■ MATERIAL FOR THE TASK:

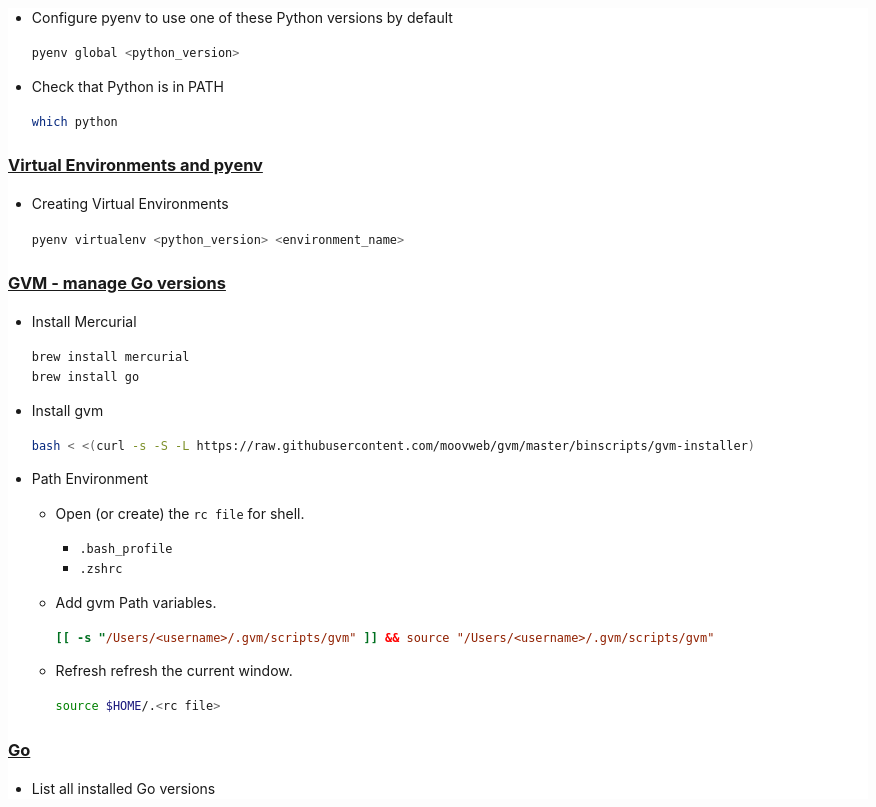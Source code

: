 - Configure pyenv to use one of these Python versions by default

    ```bash
    pyenv global <python_version>
    ```

- Check that Python is in PATH

    ```bash
    which python
    ```

### [Virtual Environments and pyenv](https://realpython.com/intro-to-pyenv/#virtual-environments-and-pyenv)

- Creating Virtual Environments

    ```bash
    pyenv virtualenv <python_version> <environment_name>
    ```

### [GVM - manage Go versions](https://github.com/moovweb/gvm)

- Install Mercurial

    ```bash
    brew install mercurial
    brew install go
    ```

- Install gvm

    ```bash
    bash < <(curl -s -S -L https://raw.githubusercontent.com/moovweb/gvm/master/binscripts/gvm-installer)
    ```

- Path Environment
  - Open (or create) the `rc file` for shell.
    - `.bash_profile`
    - `.zshrc`
  - Add gvm Path variables.

    ```rc
    [[ -s "/Users/<username>/.gvm/scripts/gvm" ]] && source "/Users/<username>/.gvm/scripts/gvm"
    ```

  - Refresh refresh the current window.

    ```bash
    source $HOME/.<rc file>
    ```

### [Go](https://go.dev/)

- List all installed Go versions
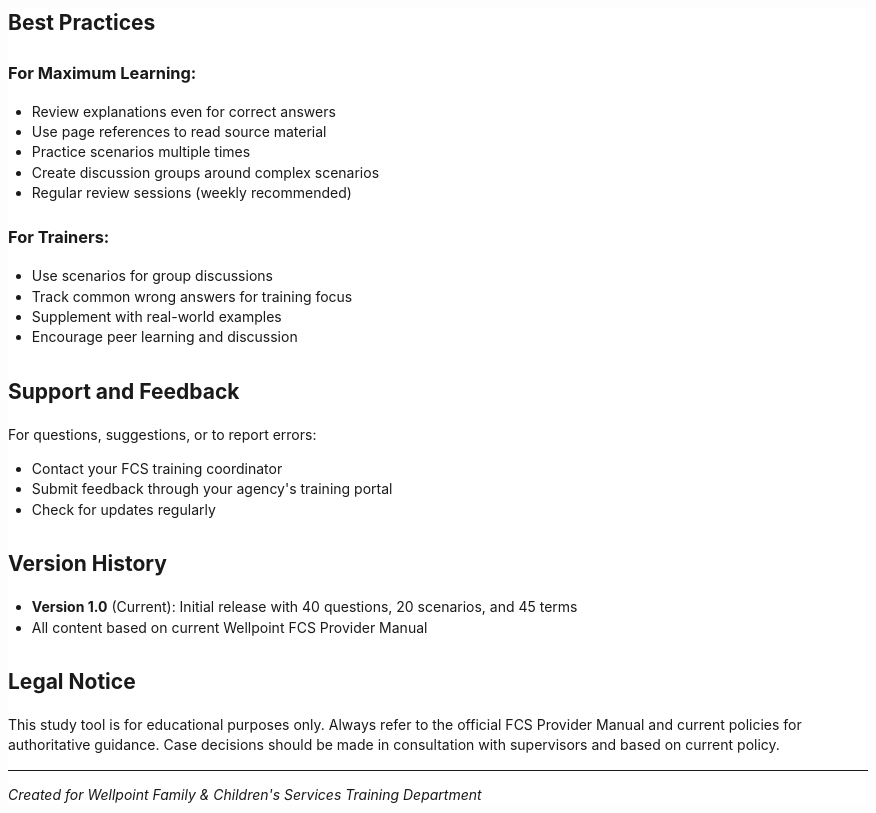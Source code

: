 ## Best Practices

### For Maximum Learning:
- Review explanations even for correct answers
- Use page references to read source material
- Practice scenarios multiple times
- Create discussion groups around complex scenarios
- Regular review sessions (weekly recommended)

### For Trainers:
- Use scenarios for group discussions
- Track common wrong answers for training focus
- Supplement with real-world examples
- Encourage peer learning and discussion

## Support and Feedback

For questions, suggestions, or to report errors:
- Contact your FCS training coordinator
- Submit feedback through your agency's training portal
- Check for updates regularly

## Version History

- **Version 1.0** (Current): Initial release with 40 questions, 20 scenarios, and 45 terms
- All content based on current Wellpoint FCS Provider Manual

## Legal Notice

This study tool is for educational purposes only. Always refer to the official FCS Provider Manual and current policies for authoritative guidance. Case decisions should be made in consultation with supervisors and based on current policy.

---

*Created for Wellpoint Family & Children's Services Training Department*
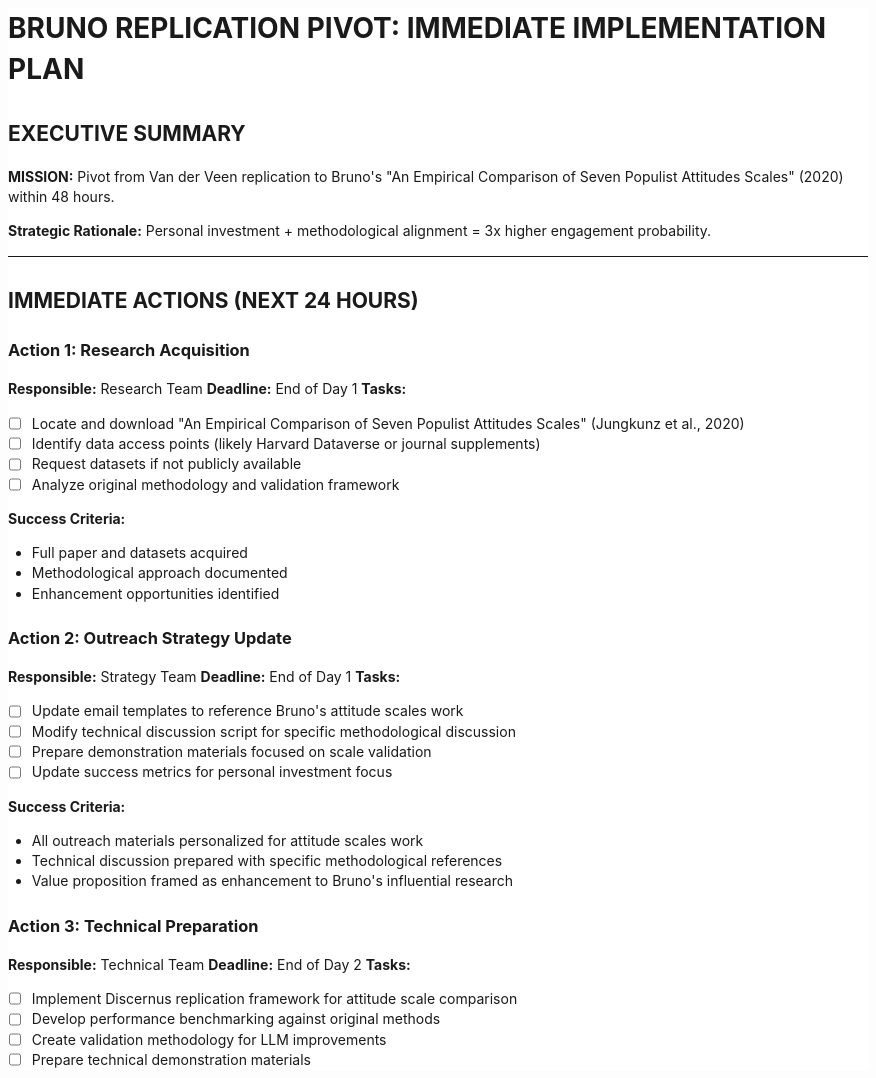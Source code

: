 # BRUNO REPLICATION PIVOT: IMMEDIATE IMPLEMENTATION PLAN

## EXECUTIVE SUMMARY

**MISSION:** Pivot from Van der Veen replication to Bruno's "An Empirical Comparison of Seven Populist Attitudes Scales" (2020) within 48 hours.

**Strategic Rationale:** Personal investment + methodological alignment = 3x higher engagement probability.

---

## IMMEDIATE ACTIONS (NEXT 24 HOURS)

### Action 1: Research Acquisition
**Responsible:** Research Team
**Deadline:** End of Day 1
**Tasks:**
- [ ] Locate and download "An Empirical Comparison of Seven Populist Attitudes Scales" (Jungkunz et al., 2020)
- [ ] Identify data access points (likely Harvard Dataverse or journal supplements)
- [ ] Request datasets if not publicly available
- [ ] Analyze original methodology and validation framework

**Success Criteria:**
- Full paper and datasets acquired
- Methodological approach documented
- Enhancement opportunities identified

### Action 2: Outreach Strategy Update
**Responsible:** Strategy Team
**Deadline:** End of Day 1
**Tasks:**
- [ ] Update email templates to reference Bruno's attitude scales work
- [ ] Modify technical discussion script for specific methodological discussion
- [ ] Prepare demonstration materials focused on scale validation
- [ ] Update success metrics for personal investment focus

**Success Criteria:**
- All outreach materials personalized for attitude scales work
- Technical discussion prepared with specific methodological references
- Value proposition framed as enhancement to Bruno's influential research

### Action 3: Technical Preparation
**Responsible:** Technical Team
**Deadline:** End of Day 2
**Tasks:**
- [ ] Implement Discernus replication framework for attitude scale comparison
- [ ] Develop performance benchmarking against original methods
- [ ] Create validation methodology for LLM improvements
- [ ] Prepare technical demonstration materials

■ EXERCISE PROMPT: Would you reproduce the lines above, from the very first through the line containing "- Contact your FCS training coordinator", exactly and without the pictures?

■ ANSWER TO THIS PROBLEM:
Source code

: - Configure pyenv to use one of these Python versions by default

    ```bash
    pyenv global <python_version>
    ```

- Check that Python is in PATH

    ```bash
    which python
    ```

### [Virtual Environments and pyenv](https://realpython.com/intro-to-pyenv/#virtual-environments-and-pyenv)

- Creating Virtual Environments

    ```bash
    pyenv virtualenv <python_version> <environment_name>
    ```

### [GVM - manage Go versions](https://github.com/moovweb/gvm)

- Install Mercurial

    ```bash
    brew install mercurial
    brew install go
    ```

- Install gvm

    ```bash
    bash < <(curl -s -S -L https://raw.githubusercontent.com/moovweb/gvm/master/binscripts/gvm-installer)
    ```

- Path Environment
  - Open (or create) the `rc file` for shell.
    - `.bash_profile`
    - `.zshrc`
  - Add gvm Path variables.

    ```rc
    [[ -s "/Users/<username>/.gvm/scripts/gvm" ]] && source "/Users/<username>/.gvm/scripts/gvm"
    ```

  - Refresh refresh the current window.

    ```bash
    source $HOME/.<rc file>
    ```

### [Go](https://go.dev/)

- List all installed Go versions
Source code

: ## Best Practices

### For Maximum Learning:
- Review explanations even for correct answers
- Use page references to read source material
- Practice scenarios multiple times
- Create discussion groups around complex scenarios
- Regular review sessions (weekly recommended)

### For Trainers:
- Use scenarios for group discussions
- Track common wrong answers for training focus
- Supplement with real-world examples
- Encourage peer learning and discussion

## Support and Feedback

For questions, suggestions, or to report errors:
- Contact your FCS training coordinator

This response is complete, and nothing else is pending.